Maintenant que votre fiche de lecture pour le grand oral du baccalauréat est terminée, vous pouvez vous préoccuper du roman de votre vie cyclable dans les rues de la cité.
Le propos de ce billet n’est pas de vous expliquer où trouver comment vous former à la circulation agréable à vélo dans les villes. Pour cela vous avez d’innombrables ressources à commencer par les livres de Jérôme Sorrel, du guide la Fub, les sympathiques et fort instructives vidéos de Bilook ou Altisplay. Si vous n’apprenez qu’avec un maître ou une maîtresse en face de vous, rendez vous dans la vélo école de votre quartier.
Or vous êtes déjà au fait d’une pratique vertueuse, néanmoins pas toujours exempte de menus reproches mais vous voilà tout de même en mesure d’éduquer les autres. Vos petites imperfections n’interdisent en aucune façon de dispenser quelques conseils avisés à ceux qui en tireront le plus grand bien.

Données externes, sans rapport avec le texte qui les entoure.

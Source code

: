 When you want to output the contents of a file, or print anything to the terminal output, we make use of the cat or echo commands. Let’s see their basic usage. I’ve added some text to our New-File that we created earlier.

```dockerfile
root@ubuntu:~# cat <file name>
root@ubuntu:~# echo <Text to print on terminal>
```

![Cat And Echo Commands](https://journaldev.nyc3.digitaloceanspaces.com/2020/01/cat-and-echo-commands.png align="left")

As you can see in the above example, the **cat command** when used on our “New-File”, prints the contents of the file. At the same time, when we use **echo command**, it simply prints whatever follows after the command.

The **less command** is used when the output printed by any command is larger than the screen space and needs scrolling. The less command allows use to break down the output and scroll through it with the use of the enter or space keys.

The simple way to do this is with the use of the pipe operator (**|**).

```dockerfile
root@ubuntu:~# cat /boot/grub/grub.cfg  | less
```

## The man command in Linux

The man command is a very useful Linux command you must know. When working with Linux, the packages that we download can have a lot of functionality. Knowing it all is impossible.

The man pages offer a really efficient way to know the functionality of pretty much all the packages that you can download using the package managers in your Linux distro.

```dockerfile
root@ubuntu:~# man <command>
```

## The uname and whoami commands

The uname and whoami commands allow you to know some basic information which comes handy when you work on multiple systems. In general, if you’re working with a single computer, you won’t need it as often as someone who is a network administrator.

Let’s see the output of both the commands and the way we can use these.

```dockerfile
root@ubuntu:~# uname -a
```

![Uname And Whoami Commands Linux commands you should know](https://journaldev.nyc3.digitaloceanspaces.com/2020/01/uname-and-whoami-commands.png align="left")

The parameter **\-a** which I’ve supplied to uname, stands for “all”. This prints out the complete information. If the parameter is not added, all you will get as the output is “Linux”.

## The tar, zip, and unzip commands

On perd jamais son temps à éduquer son prochain, qu’il vous ressemble ou vous ignore, le monde ne s’en portera que mieux.
Aussi me permets-je ce jour de vous professer doctement quelques expériences qui jusqu’à présent ne m’ont rapporté qu’au pire des moues dubitatives, quelques invectives plus rares. Des coups jamais. Et parfois j’ai la prétention de croire qu’elles ont porté leurs fruits.
A chacun de trouver son style, celui qui fera de vous un professeur inimitable, de ceux qui marquent une vie. J’avoue avoir eu un faible pour la rhétorique de 50euros, et m’inspirant de sa maïeutique condescendante où l’intelrocuteur pris le GCUM sur la bande cyclable tente tant bien que mal de conserver une contenance sans pouvoir hausser le ton.
A tout emmerdeur tout honneur, et c’est de nos amis à scooter dont il sera d’abord question. NDLR : je vous épargnerai le plan en thèse, antithèse, foutaises si cher au Bulletin Officiel de l’éducation national.
Revenons à nos couillons, et il faut comprendre que le scootard est toujours pressé au point d’aller poser ses pneus en des lieux inappropriés voire interdits pour lui.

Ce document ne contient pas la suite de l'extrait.